Washington — Washington
IT might be called the Bermuda Triangle of medical research: the intersection of genes, race and disease.
Politically dangerous yet medically alluring, it is drawing into its center a growing number of scientists, backed by the federal government and now joined by a respected African American institution in the nation's capital.
This summer, Howard University Medical School in Washington announced it will begin building a first-of-its-kind gene bank. Although other gene banks would be larger -- such as Iceland's DeCode project or the United Kingdom's proposal to bank the DNA of about 500,000 Britons -- Howard University's initiative is unique. It proposes to collect and store the DNA only of those who identify themselves as African American.
Over the next five years, the project would gather the genetic codes, along with personal and family health histories, of about 25,000 people. Once up and running, Howard's "biobank" could help solve the enduring medical mystery: why African Americans seem to fall ill with so many diseases -- hypertension, heart disease, prostate and breast cancer, asthma, glaucoma and obesity -- more frequently than do white Americans and most major ethnic groups in the United States.
At a time when the nation stews over the practice of racial profiling and debates whether race continues to have any real meaning, Howard's biobank -- along with a welter of other initiatives -- points toward a provocative conclusion: that some racial differences are encoded in the genes, and those differences can make people of one skin color inherently more or less susceptible to certain diseases than people whose complexion is different. In short, in matters of health, it seems that race matters.

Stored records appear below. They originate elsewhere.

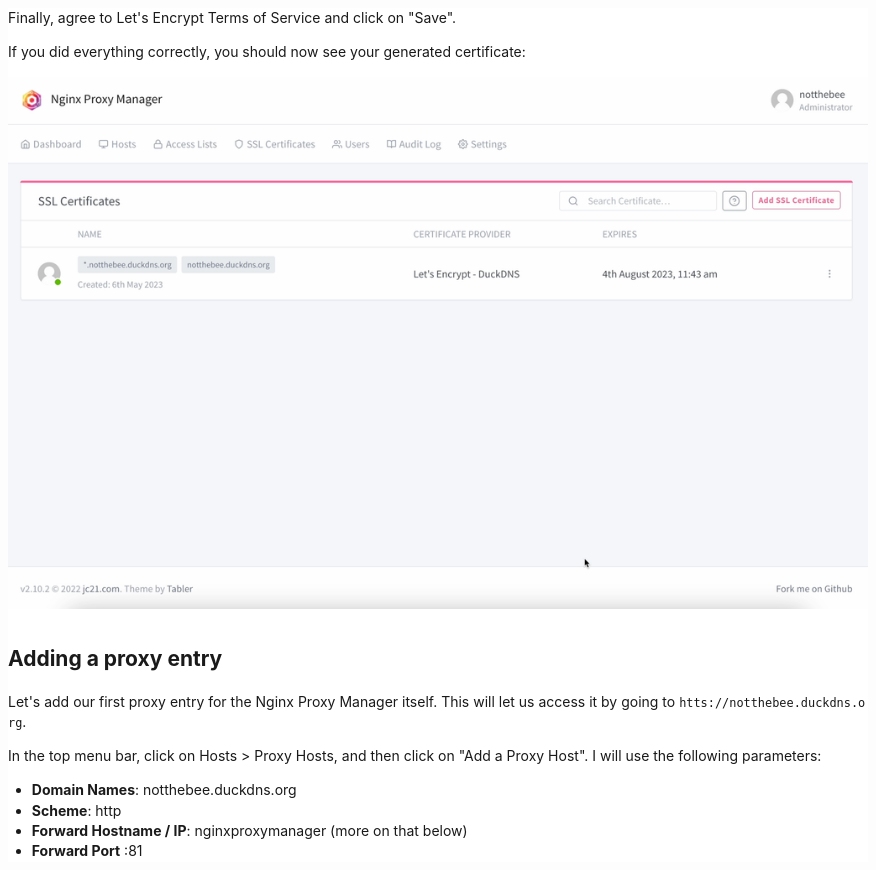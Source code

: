 
Finally, agree to Let's Encrypt Terms of Service and click on "Save".

If you did everything correctly, you should now see your generated certificate:

![Generated Let's Encrypt SSL certificate](images/generated_cert.png)


## Adding a proxy entry

Let's add our first proxy entry for the Nginx Proxy Manager itself. This will let us access it by going to `htts://notthebee.duckdns.org`.

In the top menu bar, click on Hosts > Proxy Hosts, and then click on "Add a Proxy Host". I will use the following parameters:

* **Domain Names**: notthebee.duckdns.org
* **Scheme**: http
* **Forward Hostname / IP**: nginxproxymanager (more on that below)
* **Forward Port** :81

Racism and poverty have long been seen as the reasons for the disparities between the health of black and white Americans, and so the idea that genes might play a role raises deep suspicion. Some fear that race will again be seen as a meaningful dividing line, not just an anachronistic social distinction. Suddenly, they say, it might be fair game to look into the genes for more controversial racial divides in areas such as intelligence, criminality and addiction.
"Whether you're African American, no matter what you are, when you talk about research on genetics, the antenna will go up. It will go up for anyone. It will go up even higher in the African American community," says Dr. Floyd Malveaux, president of Howard University College of Medicine. "There's a great deal of suspicion, and I think that's healthy suspicion."
But at hospitals and research institutions across the country, the linkage of genes, race and disease is met with less and less skepticism. Rates of common chronic ailments such as heart disease, diabetes and asthma are significantly higher among African Americans than among non-Latino whites (although Native Americans and Latinos actually suffer higher rates of diabetes than do African Americans). And death rates for such diseases show even greater racial disparities. African American women are more likely to suffer more aggressive forms of breast cancer than white women, are three to four times more likely to develop lupus and are up to nine times more likely to develop uterine fibroids. Obesity is 60% more prevalent in the African American population than among white Americans.
Researchers had long believed that the social, environmental and economic stresses of lower-income and minority status explained those differences, but they could not ignore a growing mountain of research. Studies that compared the incidence of disease among twins, blood relatives and spouses, and among African Americans in different economic strata, all suggested that inheritance plays a key role in the development, course and outcome of certain diseases.
"We know that genetic differences between groups with different racial identities are very minimal -- 99.9% of the genome is similar," says Dr. W. Timothy Garvey, a University of Alabama diabetes researcher who launched one of the nation's first genetic studies of disease and race, among the Gullah-speaking African Americans of South Carolina. "But there's something about that 0.1% that is conferring some additional risk of certain diseases."
Tailoring drug research
In recent years, independent researchers and pharmaceutical company researchers have begun to identify broad differences in the ways that Caucasians and African Americans respond to certain medications, suggesting that fundamental physical processes -- not strictly environmental factors -- are at work.